Data entries:

##############################

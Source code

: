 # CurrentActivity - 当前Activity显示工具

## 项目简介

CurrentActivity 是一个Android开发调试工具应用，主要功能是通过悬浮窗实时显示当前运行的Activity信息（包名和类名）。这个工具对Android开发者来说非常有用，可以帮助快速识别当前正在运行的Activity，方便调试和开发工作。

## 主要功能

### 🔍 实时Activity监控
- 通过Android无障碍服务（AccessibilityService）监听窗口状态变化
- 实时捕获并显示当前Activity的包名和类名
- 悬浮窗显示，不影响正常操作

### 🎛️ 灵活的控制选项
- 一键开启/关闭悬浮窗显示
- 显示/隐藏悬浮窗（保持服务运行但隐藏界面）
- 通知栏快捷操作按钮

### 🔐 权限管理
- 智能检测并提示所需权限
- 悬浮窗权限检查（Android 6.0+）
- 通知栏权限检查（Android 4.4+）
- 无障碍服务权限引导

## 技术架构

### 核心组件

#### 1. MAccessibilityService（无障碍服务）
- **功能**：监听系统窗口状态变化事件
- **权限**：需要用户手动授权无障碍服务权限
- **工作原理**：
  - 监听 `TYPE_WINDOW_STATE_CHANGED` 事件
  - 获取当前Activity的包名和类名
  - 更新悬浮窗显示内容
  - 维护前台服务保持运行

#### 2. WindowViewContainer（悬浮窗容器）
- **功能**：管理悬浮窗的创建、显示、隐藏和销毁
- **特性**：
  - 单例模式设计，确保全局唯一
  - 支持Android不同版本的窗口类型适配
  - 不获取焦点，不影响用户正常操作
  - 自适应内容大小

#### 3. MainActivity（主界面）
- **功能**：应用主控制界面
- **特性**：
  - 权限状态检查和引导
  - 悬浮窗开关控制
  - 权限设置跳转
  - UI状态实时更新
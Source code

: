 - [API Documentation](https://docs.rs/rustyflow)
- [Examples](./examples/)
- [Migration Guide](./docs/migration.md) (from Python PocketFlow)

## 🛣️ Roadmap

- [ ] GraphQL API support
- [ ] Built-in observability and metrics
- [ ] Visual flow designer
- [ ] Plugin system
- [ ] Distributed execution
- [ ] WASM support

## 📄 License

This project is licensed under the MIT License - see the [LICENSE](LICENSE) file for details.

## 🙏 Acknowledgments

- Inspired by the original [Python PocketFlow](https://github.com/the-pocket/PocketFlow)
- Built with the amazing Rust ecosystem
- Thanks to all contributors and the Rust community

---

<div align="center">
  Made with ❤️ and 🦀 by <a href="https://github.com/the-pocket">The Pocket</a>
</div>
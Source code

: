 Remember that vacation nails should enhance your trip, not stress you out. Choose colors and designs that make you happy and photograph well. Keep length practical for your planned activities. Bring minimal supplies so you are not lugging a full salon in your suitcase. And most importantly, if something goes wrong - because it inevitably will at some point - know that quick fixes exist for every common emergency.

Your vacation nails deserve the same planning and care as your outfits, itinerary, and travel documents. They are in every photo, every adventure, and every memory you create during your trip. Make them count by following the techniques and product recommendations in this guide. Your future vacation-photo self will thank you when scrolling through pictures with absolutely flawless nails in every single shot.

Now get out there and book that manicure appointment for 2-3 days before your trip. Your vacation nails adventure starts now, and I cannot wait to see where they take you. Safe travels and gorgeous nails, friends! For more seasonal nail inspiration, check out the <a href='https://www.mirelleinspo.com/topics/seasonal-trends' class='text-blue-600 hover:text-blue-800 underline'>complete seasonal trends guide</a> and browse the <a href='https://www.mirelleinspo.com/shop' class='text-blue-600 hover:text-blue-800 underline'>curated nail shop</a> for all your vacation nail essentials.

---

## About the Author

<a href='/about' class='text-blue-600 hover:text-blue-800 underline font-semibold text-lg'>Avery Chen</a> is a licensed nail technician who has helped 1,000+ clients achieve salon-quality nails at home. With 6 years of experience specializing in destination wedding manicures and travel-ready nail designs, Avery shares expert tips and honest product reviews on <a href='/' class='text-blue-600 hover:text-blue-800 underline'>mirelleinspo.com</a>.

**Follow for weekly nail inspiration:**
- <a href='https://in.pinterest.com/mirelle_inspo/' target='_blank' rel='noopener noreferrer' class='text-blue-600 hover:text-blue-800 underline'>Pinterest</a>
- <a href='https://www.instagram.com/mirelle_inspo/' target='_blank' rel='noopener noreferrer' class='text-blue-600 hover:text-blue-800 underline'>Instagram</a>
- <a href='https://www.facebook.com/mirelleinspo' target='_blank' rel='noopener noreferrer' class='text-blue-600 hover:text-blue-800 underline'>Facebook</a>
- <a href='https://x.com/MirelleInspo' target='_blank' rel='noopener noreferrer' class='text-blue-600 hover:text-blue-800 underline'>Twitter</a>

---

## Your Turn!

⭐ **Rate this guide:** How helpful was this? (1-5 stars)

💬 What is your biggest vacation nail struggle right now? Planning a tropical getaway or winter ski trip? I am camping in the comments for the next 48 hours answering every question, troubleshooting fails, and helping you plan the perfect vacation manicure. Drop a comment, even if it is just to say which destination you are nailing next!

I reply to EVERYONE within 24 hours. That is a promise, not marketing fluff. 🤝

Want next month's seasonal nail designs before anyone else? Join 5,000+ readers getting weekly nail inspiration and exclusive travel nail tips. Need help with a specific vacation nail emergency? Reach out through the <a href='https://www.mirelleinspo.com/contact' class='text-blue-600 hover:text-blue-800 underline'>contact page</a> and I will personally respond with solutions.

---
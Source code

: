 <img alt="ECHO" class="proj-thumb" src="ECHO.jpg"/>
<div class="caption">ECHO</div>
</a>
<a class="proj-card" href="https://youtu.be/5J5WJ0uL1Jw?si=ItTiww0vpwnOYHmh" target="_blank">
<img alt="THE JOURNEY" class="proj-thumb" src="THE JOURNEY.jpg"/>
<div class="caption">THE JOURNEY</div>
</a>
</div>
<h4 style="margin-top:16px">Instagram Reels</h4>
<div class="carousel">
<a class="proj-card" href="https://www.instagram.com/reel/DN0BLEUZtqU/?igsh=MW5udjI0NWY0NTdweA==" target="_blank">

##############################

INSTRUCTIONS TO FOLLOW :: All lines above from the one containing "CurrentActivity 是一个A" to the one containing "- 智能检测并提示所需权限" must be repeated exactly, both lines included, and no others.

REPLY TO THE TASK ::
CurrentActivity 是一个Android开发调试工具应用，主要功能是通过悬浮窗实时显示当前运行的Activity信息（包名和类名）。这个工具对Android开发者来说非常有用，可以帮助快速识别当前正在运行的Activity，方便调试和开发工作。

## 主要功能

### 🔍 实时Activity监控
- 通过Android无障碍服务（AccessibilityService）监听窗口状态变化
- 实时捕获并显示当前Activity的包名和类名
- 悬浮窗显示，不影响正常操作

### 🎛️ 灵活的控制选项
- 一键开启/关闭悬浮窗显示
- 显示/隐藏悬浮窗（保持服务运行但隐藏界面）
- 通知栏快捷操作按钮

### 🔐 权限管理
- 智能检测并提示所需权限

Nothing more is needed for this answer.